The cabinet on Monday approved a plan to export the garbage as a “temporary” measure to the waste disposal crisis, despite the objections of the ministers of the Free Patriotic Movement and the Phalange Party.
“We have overcome a huge burden that was pressuring Lebanon and the Lebanese,” Prime Minister Tammam Salam announced after the session.
“The garbage exportation solution was reached amid procrastination and obstruction in the country and amid a tense political situation. It was reached after a several disputes and disagreements that led us to the current situation,” Salam added.
“This is a temporary and transitional solution and I hope it will be a lesson to everyone on the need to avoid political bickering … We are amidst organic, household and municipal waste, but we are also suffering from ‘political garbage’,” the PM said.
Noting that the country needs a “sustainable waste management solution,” Salam pointed out that Lebanon must “use garbage to produce electricity.”
The resolution was passed despite the objections of the ministers Elias Bou Saab of the FPM and Sejaan Qazzi and Alain Hakim of Kataeb. Kataeb’s minister Ramzi Jreij voiced reservations.
Foreign Minister and FPM leader Gebran Bassil did not attend the session.
“Bou Saab told Salam that passing such a decree despite the objections of two main parties must not become a rule that governs cabinet’s work or a reason to change the current mechanism,” MTV said.
According to Agriculture Minister Akram Shehayyeb, exportation will cost $212 per metric ton. This is more than 5 times what Jordan pays
Amman, Jordan reportedly pays $38 per ton to manage its garbage.

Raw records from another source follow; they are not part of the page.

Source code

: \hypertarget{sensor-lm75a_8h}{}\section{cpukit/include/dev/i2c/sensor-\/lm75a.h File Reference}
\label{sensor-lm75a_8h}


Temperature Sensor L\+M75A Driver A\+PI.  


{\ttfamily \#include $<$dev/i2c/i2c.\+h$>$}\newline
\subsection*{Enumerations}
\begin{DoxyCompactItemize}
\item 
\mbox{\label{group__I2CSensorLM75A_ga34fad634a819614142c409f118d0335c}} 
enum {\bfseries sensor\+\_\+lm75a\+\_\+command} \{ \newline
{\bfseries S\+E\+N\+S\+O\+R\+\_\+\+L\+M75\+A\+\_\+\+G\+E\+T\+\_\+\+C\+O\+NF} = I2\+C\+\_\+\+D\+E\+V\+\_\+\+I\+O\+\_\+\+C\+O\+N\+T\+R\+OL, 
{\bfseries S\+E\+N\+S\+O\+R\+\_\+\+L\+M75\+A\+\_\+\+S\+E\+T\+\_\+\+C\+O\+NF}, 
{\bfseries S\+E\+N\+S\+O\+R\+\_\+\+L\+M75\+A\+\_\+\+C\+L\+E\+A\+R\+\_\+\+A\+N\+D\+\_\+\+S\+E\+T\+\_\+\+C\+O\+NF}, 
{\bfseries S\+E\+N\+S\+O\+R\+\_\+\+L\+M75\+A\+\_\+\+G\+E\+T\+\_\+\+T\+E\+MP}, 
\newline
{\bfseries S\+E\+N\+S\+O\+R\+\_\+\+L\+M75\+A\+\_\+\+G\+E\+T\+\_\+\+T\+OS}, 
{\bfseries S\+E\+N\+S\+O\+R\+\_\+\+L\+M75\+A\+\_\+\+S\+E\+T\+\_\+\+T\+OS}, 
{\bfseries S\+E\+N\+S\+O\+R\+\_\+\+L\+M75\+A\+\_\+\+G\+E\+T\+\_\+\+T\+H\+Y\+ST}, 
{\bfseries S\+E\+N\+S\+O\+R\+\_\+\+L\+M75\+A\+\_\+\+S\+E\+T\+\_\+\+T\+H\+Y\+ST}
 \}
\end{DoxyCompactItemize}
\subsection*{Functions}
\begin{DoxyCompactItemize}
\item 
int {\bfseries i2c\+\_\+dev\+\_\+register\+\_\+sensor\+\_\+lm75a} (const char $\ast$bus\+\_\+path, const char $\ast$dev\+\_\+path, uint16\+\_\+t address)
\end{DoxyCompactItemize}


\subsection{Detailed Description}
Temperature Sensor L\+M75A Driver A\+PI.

“During the cabinet debate, Salam intervened several times, demanding decisiveness and criticizing the rejection of all solutions,” LBCI television said.
Prior to the session, Finance Minister Ali Hassan Khalil told reporters that he does not support “increasing gasoline prices” to fund the garbage exportation plan.
Bou Saab for his part noted that he would raise “many questions about the funding sources, especially regarding public funds and the municipalities’ revenues.”
The session was accompanied by a protest outside the Grand Serail by civil society activists.
Denouncing the manner in which the government has handled the waste management file, the activists warned authorities against “approving the exportation of garbage or hiking gasoline prices.”
“This would mean that corruption has not ended,” the activists noted.
They had long called for an eco-friendly solution to the garbage crisis that involves more recycling and composting to reduce the amount of trash going into landfills and a bigger role for municipalities.
Lebanon has been suffering from a waste management crisis since July when the Naameh landfill that receives the trash of Beirut and Mount Lebanon closed.
The government’s failure to find alternatives led to the piling up of garbage on the streets and in random locations, which raised health and environmental concerns and sparked unprecedented street protests against the entire political class.